An attorney and New Orleans Saints fan said Monday he will go no further with his court fight against the NFL over game officials' failure to call an obvious penalty at a crucial point in a January playoff game.
The no-call helped the Los Angeles Rams beat the Saints and advance to the Super Bowl.
Lawyer Antonio LeMon and three others sued, alleging fraud by the NFL. The case was dismissed Friday by Louisiana's Supreme Court. A state judge and an appellate court had allowed the suit to proceed over NFL objections. And, for a time, it looked as though Commissioner Roger Goodell and three playoff game officials might have to submit to questions under oath.
"The Louisiana Supreme Court has now spoken," LeMon said in a prepared statement Monday morning. "Consequently we, the plaintiffs in this lawsuit, are ready to move on and respect the ruling of our State's highest court.
LeMon nevertheless called Friday's ruling disappointing.
"By this Supreme Court ruling, the only right given to the purchaser of an NFL ticket, at least in Louisiana, is to get a seat in the stadium," his statement said. "Once in that seat, the NFL has a license to do whatever it wants to us little ticket-holders, even to commit fraud and deceptive consumer trade practices against us without any civil recourse."
The NFL declined comment Monday.
Three other lawsuits over the no-call had already died in federal court. At the center of each of them: The lack of a pass interference or roughness penalty after a Rams player's helmet-to-helmet hit on a Saints receiver with a pass on the way.

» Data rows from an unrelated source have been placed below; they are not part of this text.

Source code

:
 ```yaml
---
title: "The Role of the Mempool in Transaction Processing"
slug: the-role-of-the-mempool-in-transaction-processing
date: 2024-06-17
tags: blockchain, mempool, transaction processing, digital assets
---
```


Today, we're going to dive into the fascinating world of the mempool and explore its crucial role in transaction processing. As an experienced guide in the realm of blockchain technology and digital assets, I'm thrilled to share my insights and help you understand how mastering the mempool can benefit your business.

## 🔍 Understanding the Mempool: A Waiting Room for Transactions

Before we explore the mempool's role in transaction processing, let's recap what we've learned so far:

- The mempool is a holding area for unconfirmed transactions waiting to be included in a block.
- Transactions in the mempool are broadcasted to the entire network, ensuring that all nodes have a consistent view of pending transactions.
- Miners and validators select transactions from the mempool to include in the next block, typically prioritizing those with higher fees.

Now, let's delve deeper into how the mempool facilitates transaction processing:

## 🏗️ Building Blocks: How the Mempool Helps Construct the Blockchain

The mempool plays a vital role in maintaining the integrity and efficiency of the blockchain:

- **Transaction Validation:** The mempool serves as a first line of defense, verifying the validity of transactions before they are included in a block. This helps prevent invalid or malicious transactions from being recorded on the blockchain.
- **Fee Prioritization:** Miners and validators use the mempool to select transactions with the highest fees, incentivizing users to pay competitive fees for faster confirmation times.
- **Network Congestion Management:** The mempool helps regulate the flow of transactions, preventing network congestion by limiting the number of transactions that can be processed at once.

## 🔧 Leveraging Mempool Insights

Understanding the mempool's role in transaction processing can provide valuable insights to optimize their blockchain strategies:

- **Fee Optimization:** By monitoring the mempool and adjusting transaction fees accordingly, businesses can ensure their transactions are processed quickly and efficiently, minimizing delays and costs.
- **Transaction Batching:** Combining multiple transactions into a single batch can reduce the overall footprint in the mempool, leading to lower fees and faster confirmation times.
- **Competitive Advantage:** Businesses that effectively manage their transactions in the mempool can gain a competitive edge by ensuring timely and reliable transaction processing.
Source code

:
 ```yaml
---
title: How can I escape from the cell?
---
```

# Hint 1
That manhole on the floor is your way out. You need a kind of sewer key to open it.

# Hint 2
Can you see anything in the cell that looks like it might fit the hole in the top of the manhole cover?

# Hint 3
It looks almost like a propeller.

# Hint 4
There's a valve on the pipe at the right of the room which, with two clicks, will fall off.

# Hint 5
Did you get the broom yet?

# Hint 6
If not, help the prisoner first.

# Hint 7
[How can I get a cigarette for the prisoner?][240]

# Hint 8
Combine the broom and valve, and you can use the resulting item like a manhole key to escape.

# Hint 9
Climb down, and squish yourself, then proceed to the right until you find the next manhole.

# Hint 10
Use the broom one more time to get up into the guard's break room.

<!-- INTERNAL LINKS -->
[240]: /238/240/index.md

Among allegations in LeMon's lawsuit are claims that fraud and "implicit or unconscious bias" on the part of game officials from the Los Angeles area led to the decision not to flag the penalty.
LeMon did succeed in getting some responses from the NFL to written queries before the state Supreme Court halted action in the case while it was pending. The league acknowledged that video shows that pass interference and unnecessary roughness penalties should have been called. But it also said officials who were in proper position at the time of the play saw it "in real-time at full speed" and did not see the penalties.
"It is for each of us who have viewed the "No Call" play to decide if the NFL and Commissioner Goodell are being truthful and whether these sworn responses are disturbing," LeMon's Monday statement said.
In April, NFL owners voted to next season allow pass interference calls and non-calls to be challenged by coaches and reviewed on replay by officials.